Enabling it is two flags — the OIDC issuer and the workload-identity webhook:

# Enable the OIDC issuer and workload identity on the cluster
az aks update \
  --name aks-shop-prod \
  --resource-group rg-shop-prod \
  --enable-oidc-issuer \
  --enable-workload-identity

The federated credential ties a specific service account to a specific managed identity:

# Get the cluster's OIDC issuer URL
ISSUER=$(az aks show -n aks-shop-prod -g rg-shop-prod \
  --query oidcIssuerProfile.issuerUrl -o tsv)

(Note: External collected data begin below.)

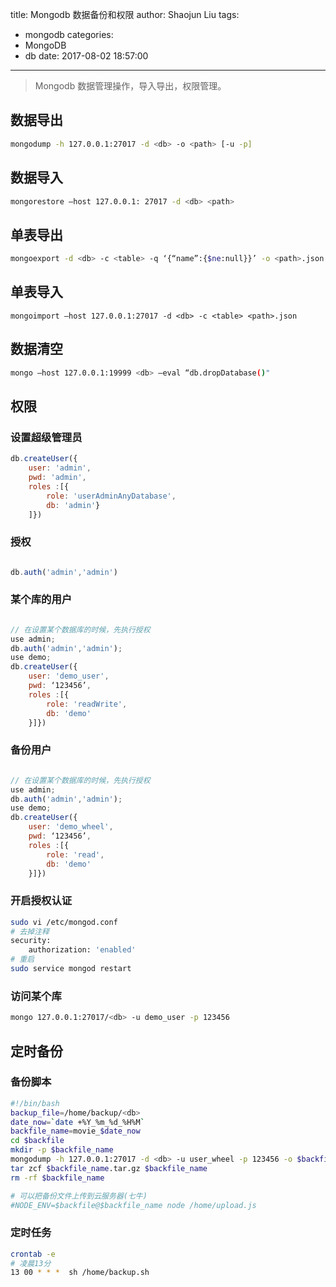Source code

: title: Mongodb 数据备份和权限
author: Shaojun Liu
tags:
  - mongodb
categories:
  - MongoDB
  - db
date: 2017-08-02 18:57:00
---
> Mongodb 数据管理操作，导入导出，权限管理。

<!-- more -->

## 数据导出

``` bash
mongodump -h 127.0.0.1:27017 -d <db> -o <path> [-u -p]
```
## 数据导入

``` bash
mongorestore —host 127.0.0.1: 27017 -d <db> <path>

```
## 单表导出

``` bash
mongoexport -d <db> -c <table> -q ‘{“name”:{$ne:null}}’ -o <path>.json
```
## 单表导入

``` bash?linenums
mongoimport —host 127.0.0.1:27017 -d <db> -c <table> <path>.json
```
## 数据清空

``` bash
mongo —host 127.0.0.1:19999 <db> —eval “db.dropDatabase()"
```

## 权限

### 设置超级管理员

``` js
db.createUser({
	user: 'admin',
	pwd: 'admin',
	roles :[{
		role: 'userAdminAnyDatabase',
		db: 'admin'}
	]})
```
### 授权

``` javascript

db.auth('admin','admin')
```
### 某个库的用户

``` javascript

// 在设置某个数据库的时候，先执行授权
use admin;
db.auth('admin','admin');
use demo;
db.createUser({
	user: 'demo_user',
	pwd: ‘123456’,
	roles :[{
		role: 'readWrite',
		db: 'demo'
	}]}) 
```
### 备份用户

``` javascript

// 在设置某个数据库的时候，先执行授权
use admin;
db.auth('admin','admin');
use demo;
db.createUser({
	user: 'demo_wheel',
	pwd: ‘123456’,
	roles :[{
		role: 'read',
		db: 'demo'
	}]}) 
```

### 开启授权认证

``` bash
sudo vi /etc/mongod.conf
# 去掉注释 
security:
	authorization: 'enabled'
# 重启
sudo service mongod restart
```
### 访问某个库

``` bash
mongo 127.0.0.1:27017/<db> -u demo_user -p 123456
```
## 定时备份
### 备份脚本

``` bash
#!/bin/bash
backup_file=/home/backup/<db>
date_now=`date +%Y_%m_%d_%H%M`
backfile_name=movie_$date_now
cd $backfile
mkdir -p $backfile_name
mongodump -h 127.0.0.1:27017 -d <db> -u user_wheel -p 123456 -o $backfile_name
tar zcf $backfile_name.tar.gz $backfile_name
rm -rf $backfile_name

# 可以把备份文件上传到云服务器(七牛)
#NODE_ENV=$backfile@$backfile_name node /home/upload.js

```
### 定时任务

``` bash
crontab -e 
# 凌晨13分
13 00 * * *  sh /home/backup.sh
```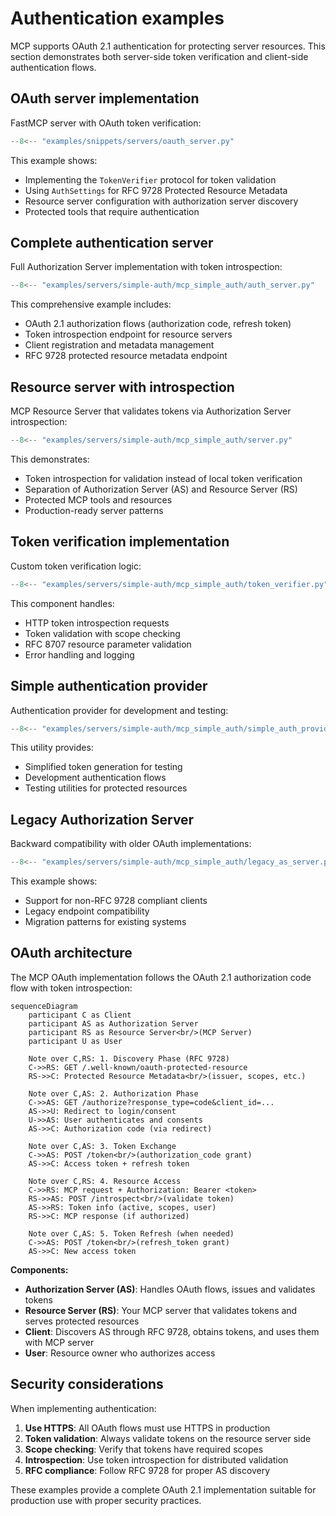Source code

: # Authentication examples

MCP supports OAuth 2.1 authentication for protecting server resources. This section demonstrates both server-side token verification and client-side authentication flows.

## OAuth server implementation

FastMCP server with OAuth token verification:

```python
--8<-- "examples/snippets/servers/oauth_server.py"
```

This example shows:

- Implementing the `TokenVerifier` protocol for token validation
- Using `AuthSettings` for RFC 9728 Protected Resource Metadata
- Resource server configuration with authorization server discovery
- Protected tools that require authentication

## Complete authentication server

Full Authorization Server implementation with token introspection:

```python
--8<-- "examples/servers/simple-auth/mcp_simple_auth/auth_server.py"
```

This comprehensive example includes:

- OAuth 2.1 authorization flows (authorization code, refresh token)
- Token introspection endpoint for resource servers
- Client registration and metadata management
- RFC 9728 protected resource metadata endpoint

## Resource server with introspection

MCP Resource Server that validates tokens via Authorization Server introspection:

```python
--8<-- "examples/servers/simple-auth/mcp_simple_auth/server.py"
```

This demonstrates:

- Token introspection for validation instead of local token verification
- Separation of Authorization Server (AS) and Resource Server (RS)
- Protected MCP tools and resources
- Production-ready server patterns

## Token verification implementation

Custom token verification logic:

```python
--8<-- "examples/servers/simple-auth/mcp_simple_auth/token_verifier.py"
```

This component handles:

- HTTP token introspection requests
- Token validation with scope checking
- RFC 8707 resource parameter validation
- Error handling and logging

## Simple authentication provider

Authentication provider for development and testing:

```python
--8<-- "examples/servers/simple-auth/mcp_simple_auth/simple_auth_provider.py"
```

This utility provides:

- Simplified token generation for testing
- Development authentication flows
- Testing utilities for protected resources

## Legacy Authorization Server

Backward compatibility with older OAuth implementations:

```python
--8<-- "examples/servers/simple-auth/mcp_simple_auth/legacy_as_server.py"
```

This example shows:

- Support for non-RFC 9728 compliant clients
- Legacy endpoint compatibility
- Migration patterns for existing systems

## OAuth architecture

The MCP OAuth implementation follows the OAuth 2.1 authorization code flow with token introspection:

```mermaid
sequenceDiagram
    participant C as Client
    participant AS as Authorization Server
    participant RS as Resource Server<br/>(MCP Server)
    participant U as User

    Note over C,RS: 1. Discovery Phase (RFC 9728)
    C->>RS: GET /.well-known/oauth-protected-resource
    RS->>C: Protected Resource Metadata<br/>(issuer, scopes, etc.)
    
    Note over C,AS: 2. Authorization Phase
    C->>AS: GET /authorize?response_type=code&client_id=...
    AS->>U: Redirect to login/consent
    U->>AS: User authenticates and consents
    AS->>C: Authorization code (via redirect)
    
    Note over C,AS: 3. Token Exchange
    C->>AS: POST /token<br/>(authorization_code grant)
    AS->>C: Access token + refresh token
    
    Note over C,RS: 4. Resource Access
    C->>RS: MCP request + Authorization: Bearer <token>
    RS->>AS: POST /introspect<br/>(validate token)
    AS->>RS: Token info (active, scopes, user)
    RS->>C: MCP response (if authorized)
    
    Note over C,AS: 5. Token Refresh (when needed)
    C->>AS: POST /token<br/>(refresh_token grant)
    AS->>C: New access token
```

**Components:**

- **Authorization Server (AS)**: Handles OAuth flows, issues and validates tokens
- **Resource Server (RS)**: Your MCP server that validates tokens and serves protected resources  
- **Client**: Discovers AS through RFC 9728, obtains tokens, and uses them with MCP server
- **User**: Resource owner who authorizes access

## Security considerations

When implementing authentication:

1. **Use HTTPS**: All OAuth flows must use HTTPS in production
2. **Token validation**: Always validate tokens on the resource server side
3. **Scope checking**: Verify that tokens have required scopes
4. **Introspection**: Use token introspection for distributed validation
5. **RFC compliance**: Follow RFC 9728 for proper AS discovery

These examples provide a complete OAuth 2.1 implementation suitable for production use with proper security practices.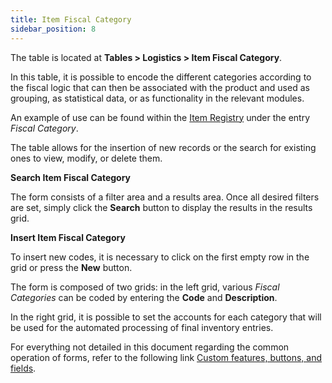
 ```yaml
---
title: Item Fiscal Category
sidebar_position: 8
---
```


The table is located at **Tables > Logistics > Item Fiscal Category**.  

In this table, it is possible to encode the different categories according to the fiscal logic that can then be associated with the product and used as grouping, as statistical data, or as functionality in the relevant modules.  

An example of use can be found within the [Item Registry](/docs/erp-home/registers/items/create-new-item) under the entry *Fiscal Category*.  

The table allows for the insertion of new records or the search for existing ones to view, modify, or delete them.

**Search Item Fiscal Category**

The form consists of a filter area and a results area. Once all desired filters are set, simply click the **Search** button to display the results in the results grid.

**Insert Item Fiscal Category**

To insert new codes, it is necessary to click on the first empty row in the grid or press the **New** button.  

The form is composed of two grids: in the left grid, various *Fiscal Categories* can be coded by entering the **Code** and **Description**.  

In the right grid, it is possible to set the accounts for each category that will be used for the automated processing of final inventory entries.

For everything not detailed in this document regarding the common operation of forms, refer to the following link [Custom features, buttons, and fields](/docs/guide/common).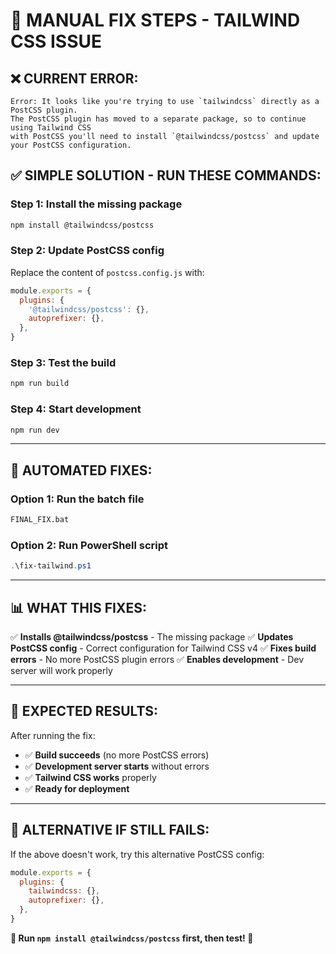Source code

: # 🚀 **MANUAL FIX STEPS - TAILWIND CSS ISSUE**

## ❌ **CURRENT ERROR:**
```
Error: It looks like you're trying to use `tailwindcss` directly as a PostCSS plugin. 
The PostCSS plugin has moved to a separate package, so to continue using Tailwind CSS 
with PostCSS you'll need to install `@tailwindcss/postcss` and update your PostCSS configuration.
```

## ✅ **SIMPLE SOLUTION - RUN THESE COMMANDS:**

### **Step 1: Install the missing package**
```bash
npm install @tailwindcss/postcss
```

### **Step 2: Update PostCSS config**
Replace the content of `postcss.config.js` with:
```javascript
module.exports = {
  plugins: {
    '@tailwindcss/postcss': {},
    autoprefixer: {},
  },
}
```

### **Step 3: Test the build**
```bash
npm run build
```

### **Step 4: Start development**
```bash
npm run dev
```

---

## 🚀 **AUTOMATED FIXES:**

### **Option 1: Run the batch file**
```bash
FINAL_FIX.bat
```

### **Option 2: Run PowerShell script**
```powershell
.\fix-tailwind.ps1
```

---

## 📊 **WHAT THIS FIXES:**

✅ **Installs @tailwindcss/postcss** - The missing package
✅ **Updates PostCSS config** - Correct configuration for Tailwind CSS v4
✅ **Fixes build errors** - No more PostCSS plugin errors
✅ **Enables development** - Dev server will work properly

---

## 🎯 **EXPECTED RESULTS:**

After running the fix:
- ✅ **Build succeeds** (no more PostCSS errors)
- ✅ **Development server starts** without errors
- ✅ **Tailwind CSS works** properly
- ✅ **Ready for deployment**

---

## 🔧 **ALTERNATIVE IF STILL FAILS:**

If the above doesn't work, try this alternative PostCSS config:
```javascript
module.exports = {
  plugins: {
    tailwindcss: {},
    autoprefixer: {},
  },
}
```

**🚀 Run `npm install @tailwindcss/postcss` first, then test! 🎯**
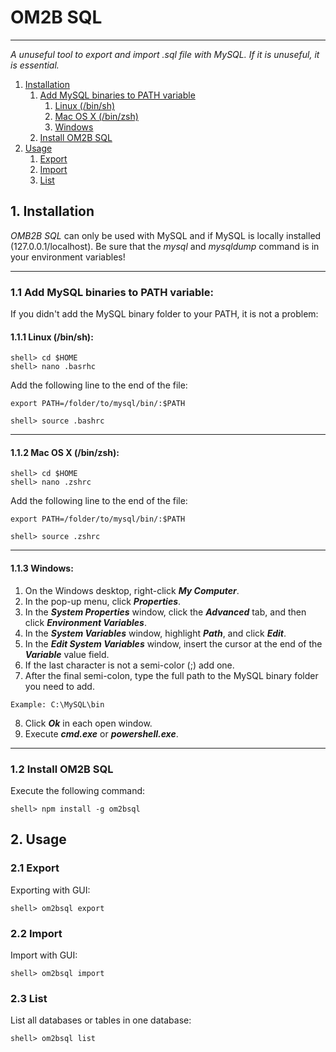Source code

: # OM2B SQL
- - -
*A unuseful tool to export and import .sql file with MySQL. If it is unuseful, it is essential.*
1. [Installation](#1-installation)
	1. [Add MySQL binaries to PATH variable](#11-add-mysql-binaries-to-path-variable)
		1. [Linux (/bin/sh)](#111-linux-binsh)
		2. [Mac OS X (/bin/zsh)](#112-mac-os-x-binzsh)
		3. [Windows](#113-windows)
	2. [Install OM2B SQL](#12-install-om2b-sql)
2. [Usage](#2-usage)
	1. [Export](#21-export)
	2. [Import](#22-import)
    3. [List](#23-list)

## 1. Installation
*OMB2B SQL* can only be used with MySQL and if MySQL is locally installed (127.0.0.1/localhost).
Be sure that the *mysql* and *mysqldump* command is in your environment variables!
- - -

### 1.1 Add MySQL binaries to PATH variable:
If you didn't add the MySQL binary folder to your PATH, it is not a problem:
#### 1.1.1 Linux (/bin/sh):
```
shell> cd $HOME
shell> nano .basrhc
```
Add the following line to the end of the file:
```
export PATH=/folder/to/mysql/bin/:$PATH
```

```
shell> source .bashrc
```
- - -
#### 1.1.2 Mac OS X (/bin/zsh):

```
shell> cd $HOME
shell> nano .zshrc
```
Add the following line to the end of the file:
```
export PATH=/folder/to/mysql/bin/:$PATH
```

```
shell> source .zshrc
```
- - -
#### 1.1.3 Windows:
1. On the Windows desktop, right-click ***My Computer***.
2. In the pop-up menu, click ***Properties***.
3. In the ***System Properties*** window, click the ***Advanced*** tab, and then click ***Environment Variables***.
4. In the ***System Variables*** window, highlight ***Path***, and click ***Edit***.
5. In the ***Edit System Variables*** window, insert the cursor at the end of the ***Variable*** value field.
6. If the last character is not a semi-color (;) add one.
7. After the final semi-colon, type the full path to the MySQL binary folder you need to add.
```
Example: C:\MySQL\bin
```
8. Click ***Ok*** in each open window.
9. Execute ***cmd.exe*** or ***powershell.exe***.

- - -

### 1.2 Install OM2B SQL
Execute the following command:

```
shell> npm install -g om2bsql
```

## 2. Usage

### 2.1 Export
Exporting with GUI:

```
shell> om2bsql export
```

### 2.2 Import
Import with GUI:

```
shell> om2bsql import
```

### 2.3 List
List all databases or tables in one database:

```
shell> om2bsql list
```
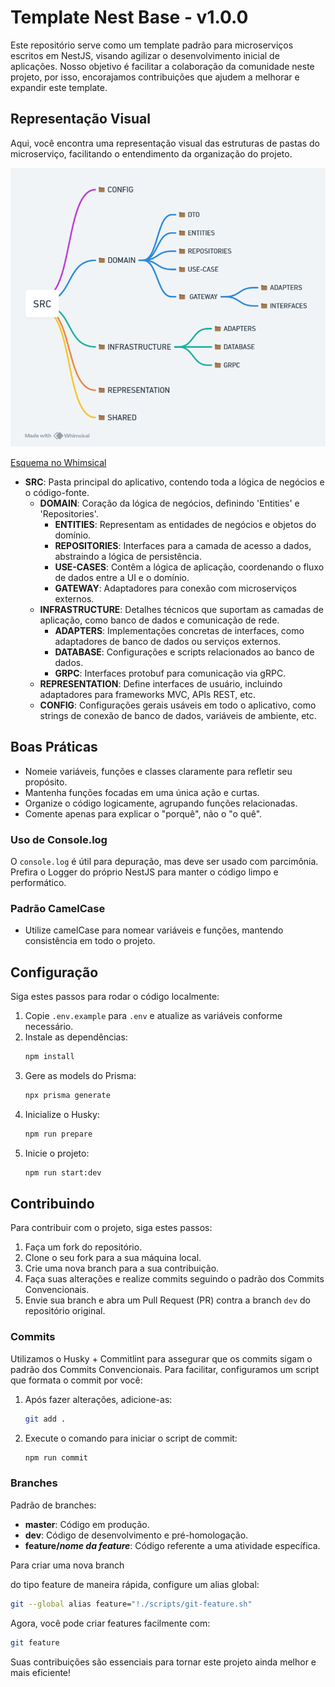# Template Nest Base - v1.0.0

Este repositório serve como um template padrão para microserviços escritos em NestJS, visando agilizar o desenvolvimento inicial de aplicações. Nosso objetivo é facilitar a colaboração da comunidade neste projeto, por isso, encorajamos contribuições que ajudem a melhorar e expandir este template.

## Representação Visual

Aqui, você encontra uma representação visual das estruturas de pastas do microserviço, facilitando o entendimento da organização do projeto.

![Folder Structure Image](./.github/images/folder_structure.png)

[Esquema no Whimsical](https://whimsical.com/src-Vbaa59Rhkb55Wiv7iuwTp9)

- **SRC**: Pasta principal do aplicativo, contendo toda a lógica de negócios e o código-fonte.
  - **DOMAIN**: Coração da lógica de negócios, definindo 'Entities' e 'Repositories'.
    - **ENTITIES**: Representam as entidades de negócios e objetos do domínio.
    - **REPOSITORIES**: Interfaces para a camada de acesso a dados, abstraindo a lógica de persistência.
    - **USE-CASES**: Contêm a lógica de aplicação, coordenando o fluxo de dados entre a UI e o domínio.
    - **GATEWAY**: Adaptadores para conexão com microserviços externos.
  - **INFRASTRUCTURE**: Detalhes técnicos que suportam as camadas de aplicação, como banco de dados e comunicação de rede.
    - **ADAPTERS**: Implementações concretas de interfaces, como adaptadores de banco de dados ou serviços externos.
    - **DATABASE**: Configurações e scripts relacionados ao banco de dados.
    - **GRPC**: Interfaces protobuf para comunicação via gRPC.
  - **REPRESENTATION**: Define interfaces de usuário, incluindo adaptadores para frameworks MVC, APIs REST, etc.
  - **CONFIG**: Configurações gerais usáveis em todo o aplicativo, como strings de conexão de banco de dados, variáveis de ambiente, etc.

## Boas Práticas

- Nomeie variáveis, funções e classes claramente para refletir seu propósito.
- Mantenha funções focadas em uma única ação e curtas.
- Organize o código logicamente, agrupando funções relacionadas.
- Comente apenas para explicar o "porquê", não o "o quê".

### Uso de Console.log

O `console.log` é útil para depuração, mas deve ser usado com parcimônia. Prefira o Logger do próprio NestJS para manter o código limpo e performático.

### Padrão CamelCase

- Utilize camelCase para nomear variáveis e funções, mantendo consistência em todo o projeto.

## Configuração

Siga estes passos para rodar o código localmente:

1. Copie `.env.example` para `.env` e atualize as variáveis conforme necessário.
2. Instale as dependências:
   ```bash
   npm install
   ```
3. Gere as models do Prisma:
   ```bash
   npx prisma generate
   ```
4. Inicialize o Husky:
   ```bash
   npm run prepare
   ```
5. Inicie o projeto:
   ```bash
   npm run start:dev
   ```

## Contribuindo

Para contribuir com o projeto, siga estes passos:

1. Faça um fork do repositório.
2. Clone o seu fork para a sua máquina local.
3. Crie uma nova branch para a sua contribuição.
4. Faça suas alterações e realize commits seguindo o padrão dos Commits Convencionais.
5. Envie sua branch e abra um Pull Request (PR) contra a branch `dev` do repositório original.

### Commits

Utilizamos o Husky + Commitlint para assegurar que os commits sigam o padrão dos Commits Convencionais. Para facilitar, configuramos um script que formata o commit por você:

1. Após fazer alterações, adicione-as:
   ```bash
   git add .
   ```
2. Execute o comando para iniciar o script de commit:
   ```bash
   npm run commit
   ```

### Branches

Padrão de branches:

- **master**: Código em produção.
- **dev**: Código de desenvolvimento e pré-homologação.
- **feature/_nome da feature_**: Código referente a uma atividade específica.

Para criar uma nova branch

do tipo feature de maneira rápida, configure um alias global:

```bash
git --global alias feature="!./scripts/git-feature.sh"
```

Agora, você pode criar features facilmente com:

```bash
git feature
```

Suas contribuições são essenciais para tornar este projeto ainda melhor e mais eficiente!
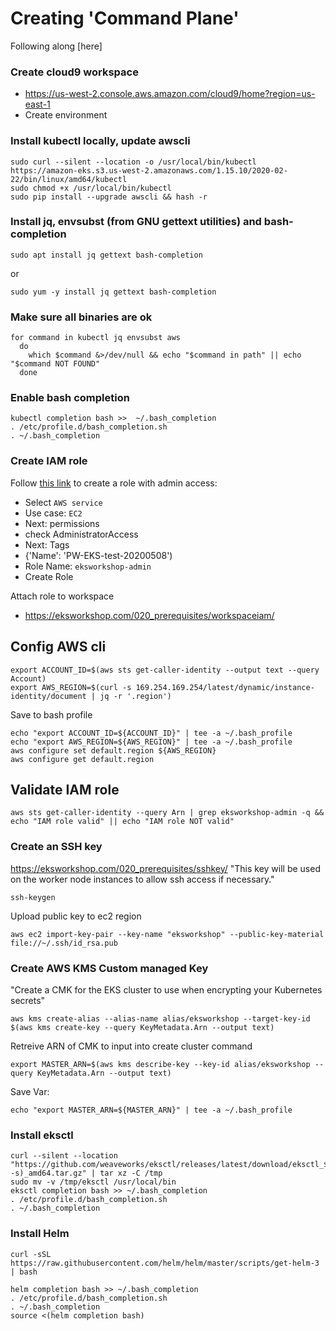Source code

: # Creating 'Command Plane'

Following along [here]

### Create cloud9 workspace
  - https://us-west-2.console.aws.amazon.com/cloud9/home?region=us-east-1
  - Create environment 

### Install kubectl locally, update awscli
```
sudo curl --silent --location -o /usr/local/bin/kubectl https://amazon-eks.s3.us-west-2.amazonaws.com/1.15.10/2020-02-22/bin/linux/amd64/kubectl
sudo chmod +x /usr/local/bin/kubectl
sudo pip install --upgrade awscli && hash -r
```

### Install jq, envsubst (from GNU gettext utilities) and bash-completion
```
sudo apt install jq gettext bash-completion
```
or
```
sudo yum -y install jq gettext bash-completion
```

### Make sure all binaries are ok
```
for command in kubectl jq envsubst aws
  do
    which $command &>/dev/null && echo "$command in path" || echo "$command NOT FOUND"
  done
```

### Enable bash completion
```
kubectl completion bash >>  ~/.bash_completion
. /etc/profile.d/bash_completion.sh
. ~/.bash_completion
```
    
### Create IAM role
Follow [this link](https://console.aws.amazon.com/iam/home#/roles$new?step=review&commonUseCase=EC2%2BEC2&selectedUseCase=EC2&policies=arn:aws:iam::aws:policy%2FAdministratorAccess) to create a role with admin access:
  - Select `AWS service`
  - Use case: `EC2`
  - Next: permissions
  - check AdministratorAccess
  - Next: Tags
  - {'Name': 'PW-EKS-test-20200508')
  - Role Name: `eksworkshop-admin`
  - Create Role

Attach role to workspace
  - https://eksworkshop.com/020_prerequisites/workspaceiam/

## Config AWS cli
```
export ACCOUNT_ID=$(aws sts get-caller-identity --output text --query Account)
export AWS_REGION=$(curl -s 169.254.169.254/latest/dynamic/instance-identity/document | jq -r '.region')
```

Save to bash profile
```
echo "export ACCOUNT_ID=${ACCOUNT_ID}" | tee -a ~/.bash_profile
echo "export AWS_REGION=${AWS_REGION}" | tee -a ~/.bash_profile
aws configure set default.region ${AWS_REGION}
aws configure get default.region
```

## Validate IAM role
```
aws sts get-caller-identity --query Arn | grep eksworkshop-admin -q && echo "IAM role valid" || echo "IAM role NOT valid"
```


### Create an SSH key 

https://eksworkshop.com/020_prerequisites/sshkey/
"This key will be used on the worker node instances to allow ssh access if necessary."

```
ssh-keygen
```

Upload public key to ec2 region
```
aws ec2 import-key-pair --key-name "eksworkshop" --public-key-material file://~/.ssh/id_rsa.pub
```

### Create AWS KMS Custom managed Key
"Create a CMK for the EKS cluster to use when encrypting your Kubernetes secrets"
```
aws kms create-alias --alias-name alias/eksworkshop --target-key-id $(aws kms create-key --query KeyMetadata.Arn --output text)
```

Retreive ARN of CMK to input into create cluster command
```
export MASTER_ARN=$(aws kms describe-key --key-id alias/eksworkshop --query KeyMetadata.Arn --output text)
```

Save Var:
```
echo "export MASTER_ARN=${MASTER_ARN}" | tee -a ~/.bash_profile
```

### Install eksctl
```
curl --silent --location "https://github.com/weaveworks/eksctl/releases/latest/download/eksctl_$(uname -s)_amd64.tar.gz" | tar xz -C /tmp
sudo mv -v /tmp/eksctl /usr/local/bin
eksctl completion bash >> ~/.bash_completion
. /etc/profile.d/bash_completion.sh
. ~/.bash_completion
```

### Install Helm
```
curl -sSL https://raw.githubusercontent.com/helm/helm/master/scripts/get-helm-3 | bash
```

```
helm completion bash >> ~/.bash_completion
. /etc/profile.d/bash_completion.sh
. ~/.bash_completion
source <(helm completion bash)
```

# Federate: trust tokens for service account 'sa-orders' in namespace 'orders'
az identity federated-credential create \
  --name fic-orders \
  --identity-name id-orders-workload \
  --resource-group rg-shop-prod \
  --issuer "$ISSUER" \
  --subject "system:serviceaccount:orders:sa-orders" \
  --audience api://AzureADTokenExchange

Workload identity is the pod-level analogue of the cluster’s managed identity: the same principle — let Azure hold the credential, you hold no secret — applied one layer up, to your application. If you’re stuffing a Key Vault client secret into a Kubernetes Secret, this is the secretless answer, and it pairs naturally with the Azure Key Vault Secrets Store CSI driver.

Architecture at a glance

Read the diagram left to right. Operators and CI/CD run kubectl apply — authenticated by your Entra ID identity, separate from the cluster’s own. They hit the Microsoft-managed control plane, where the cloud controller manager turns manifests into Azure API calls: asked for a LoadBalancer or PersistentVolumeClaim, it authenticates as the cluster identity (a system- or user-assigned MI) and calls Azure Resource Manager to program a Standard Load Balancer, allocate a public IP, or attach a managed disk. Badge 1 is the day-2 trap: on a service-principal cluster, the secret behind this identity can expire and every one of these calls fails at once.

Down in the data plane (your node pools, your VNet), two more identities work. The kubelet uses the kubelet identity to pull images from ACR — badge 2 is the ImagePullBackOff when it lacks AcrPull. Separately, your pods use workload identity: a projected service-account token is exchanged via the cluster’s OIDC issuer for an Entra ID token, letting a pod read a Key Vault secret as a user-assigned identity with no stored secret (badge 3). Badge 4 sits on the cluster identity: lacking Network Contributor on the subnet, load-balancer programming fails and the Service hangs on <pending>. The takeaway: three identities, three planes, one principle — the platform holds the credentials so you don’t.

Left-to-right AKS cluster-identity architecture: operators and CI/CD authenticate with kubectl to the Microsoft-managed control plane where the cloud controller manager acts as the cluster managed identity to program a Standard Load Balancer, public IP and managed disks via Azure Resource Manager; the data-plane node pools in your VNet use a kubelet managed identity to pull images from Azure Container Registry with AcrPull, while pods use workload identity through the cluster OIDC issuer to read secrets from Azure Key Vault; numbered badges mark the expired service-principal secret outage, ImagePullBackOff from missing AcrPull, the secretless workload-identity token exchange, and a LoadBalancer stuck pending from a missing Network Contributor role.

Real-world scenario

Northwind Retail runs its e-commerce API on a single AKS cluster, aks-nw-prod, provisioned in early 2024 by a contractor (since rolled off) whose old Terraform module used a service principal with a client secret, expiry defaulted to two years. It checked in cleanly, ran beautifully, and nobody thought about the identity again — no reminder, no alert, no runbook note. The secret was an invisible dependency.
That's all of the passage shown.